Last month I made the jump from Electric Eel to Goldeye following the upgrade guide in the documentation. It went buttery smooth. About a week later, I received a ‘failed a SMART selftest’ alert for one of my mirrored boot drives. Before I had even noticed the alert, it had cleared itself. As soon as I got home, I pulled the smartctl log and it had no record of any failures… odd, I thought. And went about my day. ~36 hours later, the same alert to the other mirrored boot drive… Both times, the alert cleared itself exactly 90 minutes later. This behavior has continued per the table below. What’s going on here?
Run this command smartctl -x /dev/nvme0 > nvme0_smartctl.txt
Run this command nvme self-test-log --output-format=json /dev/nvme0 > nvme0_stl.txt
Run this command echo "==================================" >> nvme0_stl.txt
Run this command nvme error-log /dev/nvme0 >> nvme_stl.txt
This will generate two files: nvme0_smartctl.txt which is what smartctl reports. And nvme0_stl.txt which is what the nvme command reports, both the self-test log and the error log.
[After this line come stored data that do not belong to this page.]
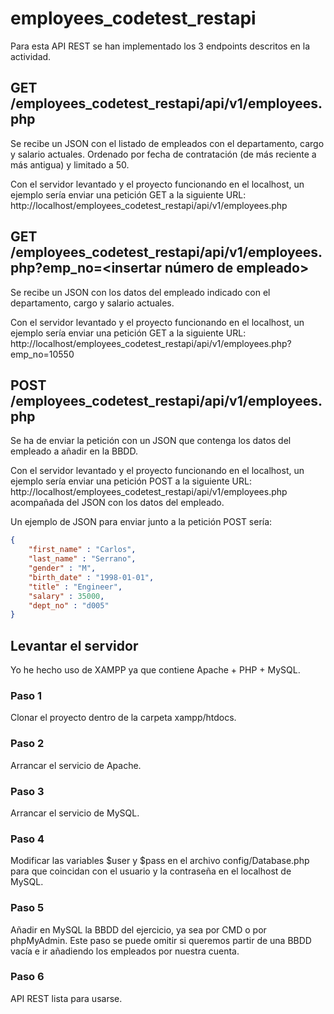 # employees_codetest_restapi

Para esta API REST se han implementado los 3 endpoints descritos en la actividad.

## GET /employees_codetest_restapi/api/v1/employees.php

Se recibe un JSON con el listado de empleados con el departamento, cargo y salario actuales. Ordenado por fecha de contratación (de más reciente a más antigua) y limitado a 50.

Con el servidor levantado y el proyecto funcionando en el localhost, un ejemplo sería enviar una petición GET a la siguiente URL: http://localhost/employees_codetest_restapi/api/v1/employees.php

## GET /employees_codetest_restapi/api/v1/employees.php?emp_no=<insertar número de empleado>

Se recibe un JSON con los datos del empleado indicado con el departamento, cargo y salario actuales.

Con el servidor levantado y el proyecto funcionando en el localhost, un ejemplo sería enviar una petición GET a la siguiente URL: http://localhost/employees_codetest_restapi/api/v1/employees.php?emp_no=10550

## POST /employees_codetest_restapi/api/v1/employees.php

Se ha de enviar la petición con un JSON que contenga los datos del empleado a añadir en la BBDD.

Con el servidor levantado y el proyecto funcionando en el localhost, un ejemplo sería enviar una petición POST a la siguiente URL: http://localhost/employees_codetest_restapi/api/v1/employees.php acompañada del JSON con los datos del empleado.

Un ejemplo de JSON para enviar junto a la petición POST sería:

```JSON
{
    "first_name" : "Carlos",
    "last_name" : "Serrano",
    "gender" : "M",
    "birth_date" : "1998-01-01",
    "title" : "Engineer",
    "salary" : 35000,
    "dept_no" : "d005"
}
```

## Levantar el servidor

Yo he hecho uso de XAMPP ya que contiene Apache + PHP + MySQL.

### Paso 1

Clonar el proyecto dentro de la carpeta xampp/htdocs.

### Paso 2

Arrancar el servicio de Apache.

### Paso 3

Arrancar el servicio de MySQL.

### Paso 4

Modificar las variables $user y $pass en el archivo config/Database.php para que coincidan con el usuario y la contraseña en el localhost de MySQL.

### Paso 5

Añadir en MySQL la BBDD del ejercicio, ya sea por CMD o por phpMyAdmin. Este paso se puede omitir si queremos partir de una BBDD vacía e ir añadiendo los empleados por nuestra cuenta.

### Paso 6

API REST lista para usarse.
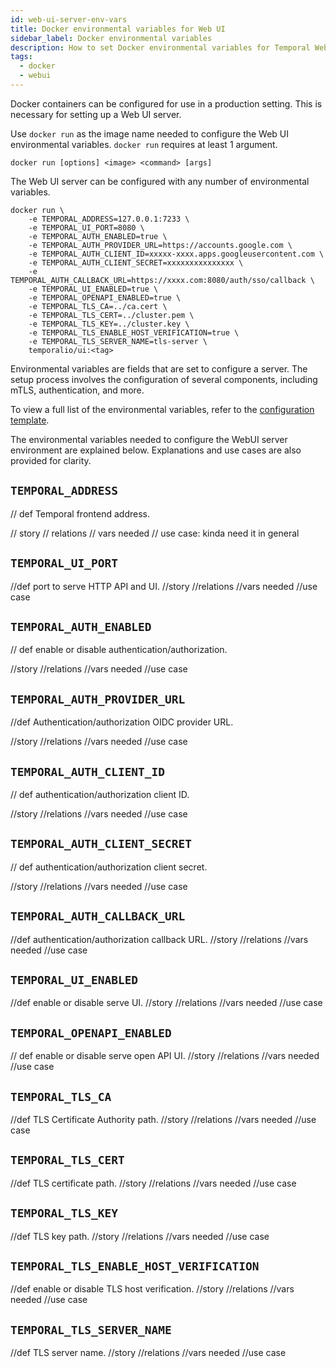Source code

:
 ```yaml
---
id: web-ui-server-env-vars
title: Docker environmental variables for Web UI
sidebar_label: Docker environmental variables
description: How to set Docker environmental variables for Temporal Web UI.
tags:
  - docker
  - webui
---
```


Docker containers can be configured for use in a production setting.
This is necessary for setting up a Web UI server.

Use `docker run` as the image name needed to configure the Web UI environmental variables.
`docker run` requires at least 1 argument.

`docker run [options] <image> <command> [args]`

The Web UI server can be configured with any number of environmental variables.

```
docker run \
    -e TEMPORAL_ADDRESS=127.0.0.1:7233 \
    -e TEMPORAL_UI_PORT=8080 \
    -e TEMPORAL_AUTH_ENABLED=true \
    -e TEMPORAL_AUTH_PROVIDER_URL=https://accounts.google.com \
    -e TEMPORAL_AUTH_CLIENT_ID=xxxxx-xxxx.apps.googleusercontent.com \
    -e TEMPORAL_AUTH_CLIENT_SECRET=xxxxxxxxxxxxxxx \
    -e TEMPORAL_AUTH_CALLBACK_URL=https://xxxx.com:8080/auth/sso/callback \
    -e TEMPORAL_UI_ENABLED=true \
    -e TEMPORAL_OPENAPI_ENABLED=true \
    -e TEMPORAL_TLS_CA=../ca.cert \
    -e TEMPORAL_TLS_CERT=../cluster.pem \
    -e TEMPORAL_TLS_KEY=../cluster.key \
    -e TEMPORAL_TLS_ENABLE_HOST_VERIFICATION=true \
    -e TEMPORAL_TLS_SERVER_NAME=tls-server \
    temporalio/ui:<tag>
```

Environmental variables are fields that are set to configure a server. The setup process involves the configuration of several components, including mTLS, authentication, and more.

<!-- For more information on setting up a server environment, see [mTLS configuration guide](/typescript/security) -->

To view a full list of the environmental variables, refer to the [configuration template](https://github.com/temporalio/ui-server/blob/main/docker/config_template.yaml).

The environmental variables needed to configure the WebUI server environment are explained below.
Explanations and use cases are also provided for clarity.

## `TEMPORAL_ADDRESS`

// def
Temporal frontend address.

// story
// relations
// vars needed
// use case: kinda need it in general

## `TEMPORAL_UI_PORT`

//def
port to serve HTTP API and UI.
//story
//relations
//vars needed
//use case

## `TEMPORAL_AUTH_ENABLED`

// def
enable or disable authentication/authorization.

//story
//relations
//vars needed
//use case

## `TEMPORAL_AUTH_PROVIDER_URL`

//def
Authentication/authorization OIDC provider URL.

//story
//relations
//vars needed
//use case

## `TEMPORAL_AUTH_CLIENT_ID`

// def
authentication/authorization client ID.

//story
//relations
//vars needed
//use case

## `TEMPORAL_AUTH_CLIENT_SECRET`

// def
authentication/authorization client secret.

//story
//relations
//vars needed
//use case

## `TEMPORAL_AUTH_CALLBACK_URL`

//def
authentication/authorization callback URL.
//story
//relations
//vars needed
//use case

## `TEMPORAL_UI_ENABLED`

//def
enable or disable serve UI.
//story
//relations
//vars needed
//use case

## `TEMPORAL_OPENAPI_ENABLED`

// def
enable or disable serve open API UI.
//story
//relations
//vars needed
//use case

## `TEMPORAL_TLS_CA`

//def
TLS Certificate Authority path.
//story
//relations
//vars needed
//use case

## `TEMPORAL_TLS_CERT`

//def
TLS certificate path.
//story
//relations
//vars needed
//use case

## `TEMPORAL_TLS_KEY`

//def
TLS key path.
//story
//relations
//vars needed
//use case

## `TEMPORAL_TLS_ENABLE_HOST_VERIFICATION`

//def
enable or disable TLS host verification.
//story
//relations
//vars needed
//use case

## `TEMPORAL_TLS_SERVER_NAME`

//def
TLS server name.
//story
//relations
//vars needed
//use case
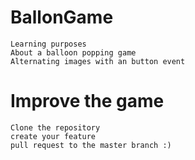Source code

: # BallonGame
```
Learning purposes
About a balloon popping game
Alternating images with an button event
```
# Improve the game
```
Clone the repository
create your feature
pull request to the master branch :)
```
Post both files here or feel free to send them to my email joeschmuck2023@hotmail.com.
These should shed some light on the issue, or possibly non-issue.
@joeschmuck I went through your Drive Troubleshooting guide again and still did not find any cause for concern. If you agree, I’ll raise this as a bug report for TrueNAS SCALE 25.10.
great time of year to be doubly retired in the state I grew up in
They are mounted directly to the motherboard; CWWK N5105 NAS.
I don’t think I’ve run a manual SMART test on that machine since I first built it years ago. I’ll report it as a bug. Hopefully the devs can glean something from it.
If the is the case, then the two SMART self-tests that were run on that drive were from Goldeye. I don’t see anything wrong with the drive and it could be that a new untested drive is giving the software an alarm. Maybe Goldeye was looking fo rthe last smart test and said “Holy Cow! I need to run a smart test, signal the alarm and run the test.” Once for the Extended test first, then the Short test second. I’m just guessing, I have not looked at the code to see exactly what it is doing.
If they tell you it is a problem, please post the problem report number here.